Transient or persistent hypopituitarism, partial or complete, may complicate surgical or radiation treatment of pituitary and hypothalamic tumors. Hypophysectomy surgery is also sometimes performed to suppress counter-insular hormones in patients with severe, progressive diabetic retinopathy with the threat of vision loss.

Pathological anatomy

Panhypopituitarism develops when at least 90-95% of the pituitary tissue is damaged. Rarely, it is caused by pituitary aplasia due to congenital absence of the organ or a defect in the formation of Rathke's pouch. Sometimes only the anterior lobe of the gland is missing. Its congenital atrophy most often occurs due to compression of the pituitary gland by a cyst from Rathke's pouch.

Acute inflammation of the pituitary gland (purulent hypophysitis) as a cause of panhypopituitarism occurs due to septicemia or infection from adjacent areas. In these cases, abscesses may develop that destroy the pituitary gland. One of the rare causes of panhypopituitarism is lymphoid hypophysitis with massive lymphoid infiltration of the gland and replacement of pituitary tissue with lymphoid tissue, which can be combined with autoimmune diseases of other endocrine organs.
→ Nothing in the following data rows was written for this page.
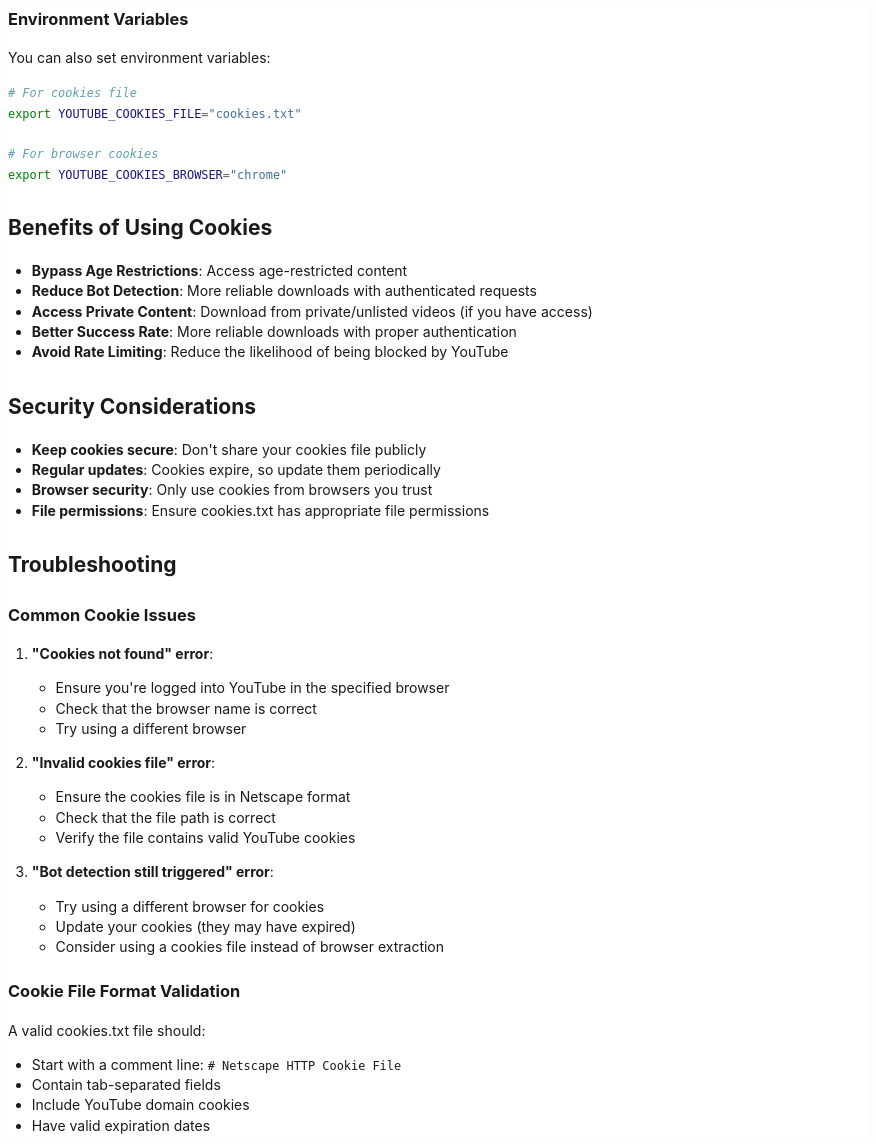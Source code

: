 ### Environment Variables

You can also set environment variables:

```bash
# For cookies file
export YOUTUBE_COOKIES_FILE="cookies.txt"

# For browser cookies
export YOUTUBE_COOKIES_BROWSER="chrome"
```

## Benefits of Using Cookies

- **Bypass Age Restrictions**: Access age-restricted content
- **Reduce Bot Detection**: More reliable downloads with authenticated requests
- **Access Private Content**: Download from private/unlisted videos (if you have access)
- **Better Success Rate**: More reliable downloads with proper authentication
- **Avoid Rate Limiting**: Reduce the likelihood of being blocked by YouTube

## Security Considerations

- **Keep cookies secure**: Don't share your cookies file publicly
- **Regular updates**: Cookies expire, so update them periodically
- **Browser security**: Only use cookies from browsers you trust
- **File permissions**: Ensure cookies.txt has appropriate file permissions

## Troubleshooting

### Common Cookie Issues

1. **"Cookies not found" error**:

   - Ensure you're logged into YouTube in the specified browser
   - Check that the browser name is correct
   - Try using a different browser

2. **"Invalid cookies file" error**:

   - Ensure the cookies file is in Netscape format
   - Check that the file path is correct
   - Verify the file contains valid YouTube cookies

3. **"Bot detection still triggered" error**:
   - Try using a different browser for cookies
   - Update your cookies (they may have expired)
   - Consider using a cookies file instead of browser extraction

### Cookie File Format Validation

A valid cookies.txt file should:

- Start with a comment line: `# Netscape HTTP Cookie File`
- Contain tab-separated fields
- Include YouTube domain cookies
- Have valid expiration dates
Granulomatous lesions of the pituitary gland of various etiologies are often accompanied by hypopituitarism due to the destruction of pituitary tissue. Tuberculosis of this endocrine organ occurs during dissemination of the process, and pathological changes in it are typical for tuberculosis of any localization. Syphilis of the pituitary gland develops either as a process of diffuse scarring or as a gummatous process that destroys glandular tissue.
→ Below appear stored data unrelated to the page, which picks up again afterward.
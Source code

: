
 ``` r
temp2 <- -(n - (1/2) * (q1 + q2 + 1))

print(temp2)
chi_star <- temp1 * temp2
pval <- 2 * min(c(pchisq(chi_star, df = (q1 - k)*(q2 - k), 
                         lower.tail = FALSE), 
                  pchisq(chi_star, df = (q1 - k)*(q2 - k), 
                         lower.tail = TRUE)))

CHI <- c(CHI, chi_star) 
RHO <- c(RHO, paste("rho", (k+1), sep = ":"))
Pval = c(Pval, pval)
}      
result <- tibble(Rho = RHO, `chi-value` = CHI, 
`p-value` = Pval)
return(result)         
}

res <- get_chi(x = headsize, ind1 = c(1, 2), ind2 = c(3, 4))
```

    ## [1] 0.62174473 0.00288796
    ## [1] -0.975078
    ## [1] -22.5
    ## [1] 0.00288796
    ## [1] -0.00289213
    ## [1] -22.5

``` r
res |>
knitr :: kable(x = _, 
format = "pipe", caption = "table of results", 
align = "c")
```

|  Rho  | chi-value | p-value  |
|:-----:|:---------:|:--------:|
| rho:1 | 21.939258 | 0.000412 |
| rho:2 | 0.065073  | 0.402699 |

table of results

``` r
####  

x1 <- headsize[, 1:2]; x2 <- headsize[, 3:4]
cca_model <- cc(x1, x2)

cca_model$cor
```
Hypothalamic insufficiency due to syphilitic damage, sarcoidosis, giant cell granulomas, suprasellar metastases (pineal germinoma and other tumors) are possible causes of panhypopituitarism.

In generalized hemochromatosis and hemosiderosis, iron is deposited in the parenchymatous cells of the hypothalamus and pituitary gland, followed by destruction of these cells and development of fibrosis, most often in the anterior pituitary gland. In histiocytosis, X-xanthoma deposits and histiocytic-cell infiltrates are often found in both lobes of the pituitary gland. They cause destruction of glandular cells.
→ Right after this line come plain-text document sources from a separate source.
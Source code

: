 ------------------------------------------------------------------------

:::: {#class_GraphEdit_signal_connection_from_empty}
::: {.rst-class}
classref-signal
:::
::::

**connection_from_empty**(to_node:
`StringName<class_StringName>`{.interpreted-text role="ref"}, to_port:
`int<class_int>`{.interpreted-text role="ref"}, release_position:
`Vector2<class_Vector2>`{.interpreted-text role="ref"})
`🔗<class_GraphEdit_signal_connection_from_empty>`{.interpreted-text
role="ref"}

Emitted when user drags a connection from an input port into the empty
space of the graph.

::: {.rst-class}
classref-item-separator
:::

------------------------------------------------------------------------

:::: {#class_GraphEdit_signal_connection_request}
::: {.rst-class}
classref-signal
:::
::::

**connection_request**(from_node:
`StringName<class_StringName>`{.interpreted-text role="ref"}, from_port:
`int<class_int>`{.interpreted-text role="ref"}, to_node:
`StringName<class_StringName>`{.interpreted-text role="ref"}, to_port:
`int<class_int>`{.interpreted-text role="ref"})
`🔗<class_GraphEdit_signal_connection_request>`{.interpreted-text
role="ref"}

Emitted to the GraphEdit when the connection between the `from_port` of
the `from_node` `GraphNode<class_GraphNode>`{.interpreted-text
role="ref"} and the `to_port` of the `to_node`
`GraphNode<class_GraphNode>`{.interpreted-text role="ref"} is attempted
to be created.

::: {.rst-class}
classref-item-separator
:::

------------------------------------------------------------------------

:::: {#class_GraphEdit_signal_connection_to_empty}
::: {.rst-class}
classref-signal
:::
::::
Chronic pituitary insufficiency may be caused by a functionally inactive chromophobe adenoma of the pituitary gland, intrasellar and extrasellar cysts, tumors: craniopharyngioma, glioma of the hypothalamus or optic chiasm, suprasellar meningioma, angioma of the pituitary stalk, etc. In all these cases, thrombosis of the portal vessels may be the main cause of destruction of pituitary tissue. Destruction of the infundibulum leads to complete necrosis of the anterior pituitary gland. The cause of necrosis of the adenohypophysis in Sheehan's syndrome is occlusive spasm of arterioles at the site of their entry into the anterior lobe; it lasts 2-3 hours, during which necrosis of the pituitary gland occurs. Resumption of blood flow through the vessels of the infundibulum does not restore circulation through the portal vessels damaged by ischemia. The intravascular coagulation syndrome that often accompanies postpartum hemorrhage leads to thrombosis of passively stretched vessels and to necrosis of a significant part of the pituitary gland, mainly the central part. A scar appears at this site, calcifying and even ossifying.

Familial hypopituitarism syndrome, associated with an enlarged sella turcica and the "empty sella turcica" syndrome, occurs as a result of a pituitary tumor present in childhood, which has undergone spontaneous regression over time, but has caused irreversible compression and atrophy of the adenohypophysis.

In people who died from pituitary failure, 1-2 to 10-12% of intact pituitary tissue is found. In the neurohypophysis, pronounced subcapsular atrophy and cicatricial changes are noted. In the hypothalamus (in the posterior, supraoptic and paraventricular nuclei), atrophic changes develop over time, and in the subventricular nuclei, neuronal hypertrophy. In the internal organs (in the heart, liver, spleen, kidneys, thyroid gland, gonads and adrenal glands), atrophic changes occur, sometimes with pronounced fibrosis.